Negli ultimi giorni la polemica sull’indebolimento del potere d’acquisto dei salari scatenata dalla Cgil ha quasi completamente oscurato, nell’opinione pubblica, le grandi novità in termini di semplificazione e di deregolazione delle politiche sul lavoro avanzate dal ministro Sacconi all’interno della manovra economica triennale.
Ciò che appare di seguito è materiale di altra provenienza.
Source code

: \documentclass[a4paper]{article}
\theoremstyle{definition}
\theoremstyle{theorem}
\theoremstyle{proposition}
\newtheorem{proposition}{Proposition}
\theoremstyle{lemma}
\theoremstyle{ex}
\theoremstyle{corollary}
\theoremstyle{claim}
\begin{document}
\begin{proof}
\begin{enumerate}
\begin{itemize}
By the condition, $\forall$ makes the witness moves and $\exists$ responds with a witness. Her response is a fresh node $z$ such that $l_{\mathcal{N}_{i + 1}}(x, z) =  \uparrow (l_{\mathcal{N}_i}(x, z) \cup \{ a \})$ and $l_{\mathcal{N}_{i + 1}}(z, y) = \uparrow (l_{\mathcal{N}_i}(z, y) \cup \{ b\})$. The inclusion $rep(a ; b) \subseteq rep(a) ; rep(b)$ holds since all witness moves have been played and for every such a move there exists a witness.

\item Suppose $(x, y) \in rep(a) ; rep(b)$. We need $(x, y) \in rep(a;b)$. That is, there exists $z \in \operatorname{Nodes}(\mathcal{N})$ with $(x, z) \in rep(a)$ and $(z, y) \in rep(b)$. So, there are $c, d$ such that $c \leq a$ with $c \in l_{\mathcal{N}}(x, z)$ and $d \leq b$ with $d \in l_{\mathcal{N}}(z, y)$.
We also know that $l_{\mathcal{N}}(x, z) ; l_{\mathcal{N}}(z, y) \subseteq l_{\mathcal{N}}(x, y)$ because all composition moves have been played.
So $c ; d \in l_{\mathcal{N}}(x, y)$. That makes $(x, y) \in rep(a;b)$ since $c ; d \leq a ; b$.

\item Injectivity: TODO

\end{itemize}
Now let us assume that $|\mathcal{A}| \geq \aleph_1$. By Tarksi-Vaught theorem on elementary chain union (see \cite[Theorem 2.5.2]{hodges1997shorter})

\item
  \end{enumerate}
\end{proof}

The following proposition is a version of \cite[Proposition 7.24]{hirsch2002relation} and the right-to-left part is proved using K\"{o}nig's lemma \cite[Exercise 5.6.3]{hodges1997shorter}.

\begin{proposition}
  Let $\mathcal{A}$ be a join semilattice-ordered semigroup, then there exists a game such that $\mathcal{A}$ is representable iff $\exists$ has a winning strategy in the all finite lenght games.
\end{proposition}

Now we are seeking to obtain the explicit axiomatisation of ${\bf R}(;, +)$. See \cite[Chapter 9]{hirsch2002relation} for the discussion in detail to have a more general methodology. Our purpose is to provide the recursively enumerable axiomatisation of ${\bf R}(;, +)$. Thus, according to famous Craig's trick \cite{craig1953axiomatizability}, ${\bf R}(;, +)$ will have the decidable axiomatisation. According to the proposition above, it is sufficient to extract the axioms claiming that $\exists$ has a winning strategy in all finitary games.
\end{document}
Il governo Prodi e in particolare il ministro Ferrero avevano appesantito la vita quotidiana delle piccole imprese senza dare nessuna tutela reale ai lavoratori (basti pensare all’obbligo del lavoratore di certificare le dimissioni volontarie su modulo del Ministero del lavoro presso gli ispettorati del lavoro o le sedi del sindacato, misura che, nell’idea di verificare l’eventuale presenza di pochi casi di ricatto con dimissioni preformate, introduceva l’ennesimo meccanismo di controllo formale che penalizzava tutti senza rendere giustizia a chi vive sotto ricatto).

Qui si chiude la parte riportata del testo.